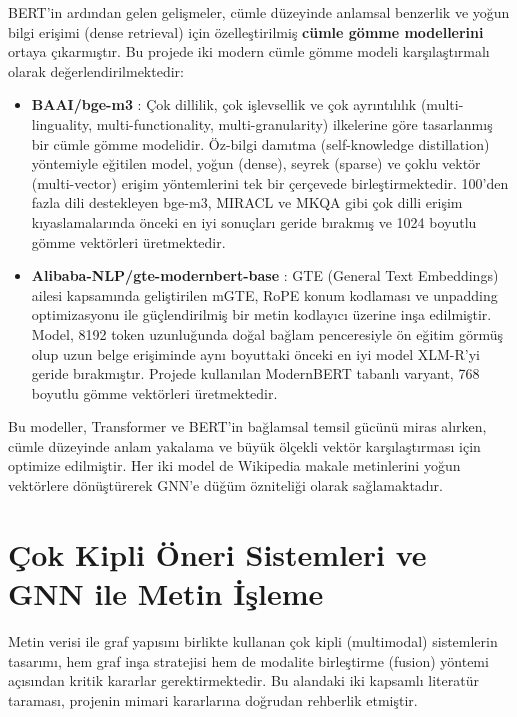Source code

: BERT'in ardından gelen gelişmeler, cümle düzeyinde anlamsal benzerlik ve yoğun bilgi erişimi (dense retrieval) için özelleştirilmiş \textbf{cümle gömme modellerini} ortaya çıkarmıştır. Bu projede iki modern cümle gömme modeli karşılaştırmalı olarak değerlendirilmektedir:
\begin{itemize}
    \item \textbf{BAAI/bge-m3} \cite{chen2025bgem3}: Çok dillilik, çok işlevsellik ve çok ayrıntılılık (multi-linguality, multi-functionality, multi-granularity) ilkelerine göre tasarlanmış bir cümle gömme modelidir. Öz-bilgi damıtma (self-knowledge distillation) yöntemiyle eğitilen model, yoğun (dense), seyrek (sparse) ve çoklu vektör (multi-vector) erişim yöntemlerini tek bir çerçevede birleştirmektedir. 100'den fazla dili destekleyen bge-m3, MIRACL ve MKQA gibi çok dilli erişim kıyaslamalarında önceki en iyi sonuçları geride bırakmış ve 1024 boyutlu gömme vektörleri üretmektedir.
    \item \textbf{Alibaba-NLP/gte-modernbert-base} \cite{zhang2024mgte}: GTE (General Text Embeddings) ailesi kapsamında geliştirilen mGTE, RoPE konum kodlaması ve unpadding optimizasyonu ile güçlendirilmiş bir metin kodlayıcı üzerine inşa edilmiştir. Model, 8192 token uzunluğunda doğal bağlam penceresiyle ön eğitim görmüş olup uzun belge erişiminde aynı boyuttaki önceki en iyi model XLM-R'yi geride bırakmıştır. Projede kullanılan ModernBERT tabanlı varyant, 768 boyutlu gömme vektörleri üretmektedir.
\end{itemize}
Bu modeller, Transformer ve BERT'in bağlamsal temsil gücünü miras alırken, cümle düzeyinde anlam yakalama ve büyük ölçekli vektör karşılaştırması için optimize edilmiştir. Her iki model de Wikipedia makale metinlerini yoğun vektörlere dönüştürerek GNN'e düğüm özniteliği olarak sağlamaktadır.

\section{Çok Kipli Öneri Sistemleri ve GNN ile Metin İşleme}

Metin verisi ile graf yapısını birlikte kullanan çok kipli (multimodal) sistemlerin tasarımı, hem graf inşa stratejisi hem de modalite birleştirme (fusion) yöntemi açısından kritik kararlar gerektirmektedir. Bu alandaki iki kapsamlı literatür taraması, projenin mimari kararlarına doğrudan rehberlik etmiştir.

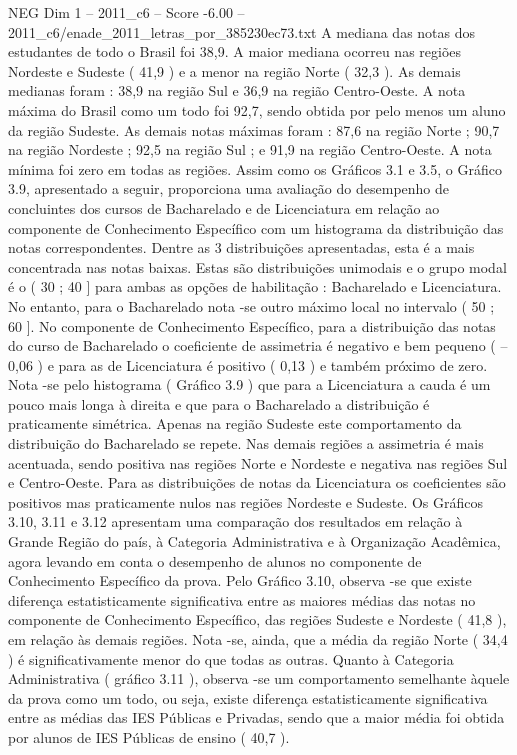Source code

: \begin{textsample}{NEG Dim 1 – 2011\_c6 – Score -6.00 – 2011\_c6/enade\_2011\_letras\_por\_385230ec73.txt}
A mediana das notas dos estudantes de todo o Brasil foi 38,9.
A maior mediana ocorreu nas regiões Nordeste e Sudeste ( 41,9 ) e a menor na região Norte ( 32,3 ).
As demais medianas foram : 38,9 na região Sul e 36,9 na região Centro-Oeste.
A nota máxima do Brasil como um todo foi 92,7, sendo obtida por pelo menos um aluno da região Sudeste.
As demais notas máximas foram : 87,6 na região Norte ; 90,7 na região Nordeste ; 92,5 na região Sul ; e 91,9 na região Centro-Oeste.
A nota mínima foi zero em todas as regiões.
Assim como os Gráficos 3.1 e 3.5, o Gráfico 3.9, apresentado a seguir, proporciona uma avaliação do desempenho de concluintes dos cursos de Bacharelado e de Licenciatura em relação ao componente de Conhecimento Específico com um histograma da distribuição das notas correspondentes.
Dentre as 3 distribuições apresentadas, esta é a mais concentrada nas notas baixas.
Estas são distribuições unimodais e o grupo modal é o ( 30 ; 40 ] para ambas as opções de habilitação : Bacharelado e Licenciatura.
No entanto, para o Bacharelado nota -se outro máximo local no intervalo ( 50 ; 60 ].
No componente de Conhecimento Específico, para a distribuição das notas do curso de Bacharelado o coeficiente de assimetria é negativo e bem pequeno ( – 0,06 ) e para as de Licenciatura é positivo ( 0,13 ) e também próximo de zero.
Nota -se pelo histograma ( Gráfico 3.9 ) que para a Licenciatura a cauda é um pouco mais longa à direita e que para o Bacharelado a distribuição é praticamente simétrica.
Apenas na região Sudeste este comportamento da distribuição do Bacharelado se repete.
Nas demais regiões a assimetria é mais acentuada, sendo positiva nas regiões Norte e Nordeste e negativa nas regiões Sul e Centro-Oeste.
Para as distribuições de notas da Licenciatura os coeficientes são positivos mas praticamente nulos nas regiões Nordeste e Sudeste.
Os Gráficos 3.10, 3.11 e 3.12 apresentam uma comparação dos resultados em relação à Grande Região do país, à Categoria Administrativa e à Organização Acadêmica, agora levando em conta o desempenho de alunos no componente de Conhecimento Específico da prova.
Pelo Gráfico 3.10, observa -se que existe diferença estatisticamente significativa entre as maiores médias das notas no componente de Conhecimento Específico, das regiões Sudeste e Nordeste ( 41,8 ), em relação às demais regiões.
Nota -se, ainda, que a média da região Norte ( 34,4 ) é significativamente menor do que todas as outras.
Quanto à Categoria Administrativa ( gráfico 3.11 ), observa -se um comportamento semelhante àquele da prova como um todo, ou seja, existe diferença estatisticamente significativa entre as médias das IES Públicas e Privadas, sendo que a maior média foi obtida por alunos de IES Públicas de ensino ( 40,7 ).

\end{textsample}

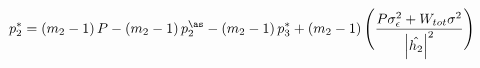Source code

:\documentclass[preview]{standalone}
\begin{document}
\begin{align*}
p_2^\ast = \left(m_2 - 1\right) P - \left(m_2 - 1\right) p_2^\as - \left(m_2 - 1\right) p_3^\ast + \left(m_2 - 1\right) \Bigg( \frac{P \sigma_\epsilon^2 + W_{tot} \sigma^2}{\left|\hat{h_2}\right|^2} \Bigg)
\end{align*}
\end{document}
────────────────────
## TASK PROMPT
Within the entries above, how many lines contain "diferença"? Respond with the number only.

## EXERCISE RESULT
2